You responded to it nevertheless.

*The PRIME MINISTER:

To the hon. member for Durban Point I wish to say that I am not now advocating that he should take the direct route which the hon. member for Simonstown is taking. I am not trying to open doors for him unnecessarily. What I do wish to tell him, however, is that he should be careful in his boldness, not to level criticism and accusations at the Government at a juncture in which South Africa should emphasize the positive instead of the negative.

Mr. J. F. MARAIS:

[Inaudible.]

*The PRIME MINISTER:

Yes, I hear a grumbling sound from the old judge as well. What would he be grumbling about now? [Interjections.]

*Mr. SPEAKER:

Order!

*The PRIME MINISTER:

I should like to make a statement today in connection with educational matters.

†I have already announced, some time ago, the Cabinet’s decision in principle that an in-depth investigation into all aspects of education be undertaken. It has now been decided that the Human Sciences Research Council be requested to launch a coordinated and scientific investigation, in collaboration with all interested parties, and to make recommendations to the Cabinet within 12 months regarding:

  1. 1. Principle guidelines for a practicable education policy in the Republic of South Africa so that—
    1. (i) The optimum potential of all its inhabitants be realized;
    2. (ii) The economic growth of the Republic of South Africa be promoted; and
    3. (iii) The quality of life of all its inhabitants be improved.
  2. 2. The organizational and control structure as well as the financing of education.
  3. 3. The consultative and decision-making mechanisms in education.
  4. 4. An infrastructure for education that would fulfil the manpower needs of the Republic of South Africa and the self realization of its inhabitants; and
  5. 5. A programme whereby equality in education for all population groups can be attained.

*This investigation must be carried out with due regard, inter alia, for the existing situation in education, the population structure of South African society and the means which can be made available for education within the overall national economy. The investigation will be directed at all levels of education, i.e. pre-primary, primary, secondary and tertiary education.

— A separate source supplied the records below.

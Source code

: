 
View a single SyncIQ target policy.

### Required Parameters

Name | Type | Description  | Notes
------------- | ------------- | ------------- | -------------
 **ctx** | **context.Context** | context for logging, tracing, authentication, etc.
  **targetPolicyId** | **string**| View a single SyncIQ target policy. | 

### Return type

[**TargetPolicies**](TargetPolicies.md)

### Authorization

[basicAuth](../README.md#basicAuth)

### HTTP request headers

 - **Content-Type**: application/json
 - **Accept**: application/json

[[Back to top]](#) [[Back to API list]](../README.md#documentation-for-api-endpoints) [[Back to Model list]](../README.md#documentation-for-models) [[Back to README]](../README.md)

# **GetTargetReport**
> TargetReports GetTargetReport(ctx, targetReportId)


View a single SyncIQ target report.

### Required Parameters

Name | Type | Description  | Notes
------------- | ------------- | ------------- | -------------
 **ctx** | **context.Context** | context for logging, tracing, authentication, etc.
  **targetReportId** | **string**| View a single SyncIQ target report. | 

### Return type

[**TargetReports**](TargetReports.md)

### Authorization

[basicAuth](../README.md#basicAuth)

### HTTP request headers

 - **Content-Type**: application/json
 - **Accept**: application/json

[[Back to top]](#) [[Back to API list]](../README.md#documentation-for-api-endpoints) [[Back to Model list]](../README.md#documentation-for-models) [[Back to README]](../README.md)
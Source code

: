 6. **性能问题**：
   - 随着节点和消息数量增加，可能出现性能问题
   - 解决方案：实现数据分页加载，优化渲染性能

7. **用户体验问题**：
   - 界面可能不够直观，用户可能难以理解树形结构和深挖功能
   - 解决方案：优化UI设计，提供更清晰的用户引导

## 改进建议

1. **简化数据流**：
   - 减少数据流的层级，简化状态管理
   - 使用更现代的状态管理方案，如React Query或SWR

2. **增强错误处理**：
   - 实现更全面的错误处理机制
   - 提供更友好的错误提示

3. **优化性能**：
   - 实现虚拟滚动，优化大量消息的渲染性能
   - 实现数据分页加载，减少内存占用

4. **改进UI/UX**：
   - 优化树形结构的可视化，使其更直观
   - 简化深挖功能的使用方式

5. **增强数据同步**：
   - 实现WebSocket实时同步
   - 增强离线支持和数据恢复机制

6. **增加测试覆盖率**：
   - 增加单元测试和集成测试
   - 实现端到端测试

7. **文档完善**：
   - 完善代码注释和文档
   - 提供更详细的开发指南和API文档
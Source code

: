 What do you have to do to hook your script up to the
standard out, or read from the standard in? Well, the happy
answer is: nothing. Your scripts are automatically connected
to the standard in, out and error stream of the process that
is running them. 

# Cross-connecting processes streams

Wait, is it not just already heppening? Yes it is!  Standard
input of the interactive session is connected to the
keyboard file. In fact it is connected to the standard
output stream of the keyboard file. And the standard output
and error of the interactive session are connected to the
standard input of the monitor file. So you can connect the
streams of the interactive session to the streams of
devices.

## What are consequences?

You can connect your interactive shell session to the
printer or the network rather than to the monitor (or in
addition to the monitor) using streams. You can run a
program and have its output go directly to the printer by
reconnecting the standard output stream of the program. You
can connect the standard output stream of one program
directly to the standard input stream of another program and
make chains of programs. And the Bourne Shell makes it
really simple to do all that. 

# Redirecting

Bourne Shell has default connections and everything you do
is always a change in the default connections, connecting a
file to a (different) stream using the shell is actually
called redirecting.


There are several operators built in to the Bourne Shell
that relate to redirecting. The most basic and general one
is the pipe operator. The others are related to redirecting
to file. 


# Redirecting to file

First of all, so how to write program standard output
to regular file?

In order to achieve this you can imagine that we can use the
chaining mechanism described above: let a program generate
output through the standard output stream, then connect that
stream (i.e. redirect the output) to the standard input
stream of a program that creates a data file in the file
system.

The procedure to be adopted in the investigation was drawn up pursuant to a Cabinet resolution of 17 April 1979, in which the South African plan for human sciences research was approved. Pursuant to this Cabinet resolution the HSRC drew up a plan of action for the conducting of research into general national problem areas and cleared a plan with the Scientific Planning Division of my office, with Government departments, with universities and with other research bodies active in the area of human sciences. The resulting procedure will, inter alia, entail the following:

First, the Human Sciences Research Council has called upon the services of Prof. J. P. de Lange, principal of the Rand Afrikaans University. He will act as research leader of the investigation.

Second: After the necessary consultation, a high-level co-ordinating committee will be appointed from the proposed President’s Council, which will guide and co-ordinate the investigation, and ensure that it is conducted on a scientific basis. The members of this committee will consist of representatives of interested Government departments, the private sector and other bodies, as well as leading scientists from all the disciplines which can make a contribution to the development of education.

Third: All educational bodies will be involved in the subcommittees and work groups of the investigation.

Fourth: The investigation will be conducted on a co-ordinated basis for the various population groups.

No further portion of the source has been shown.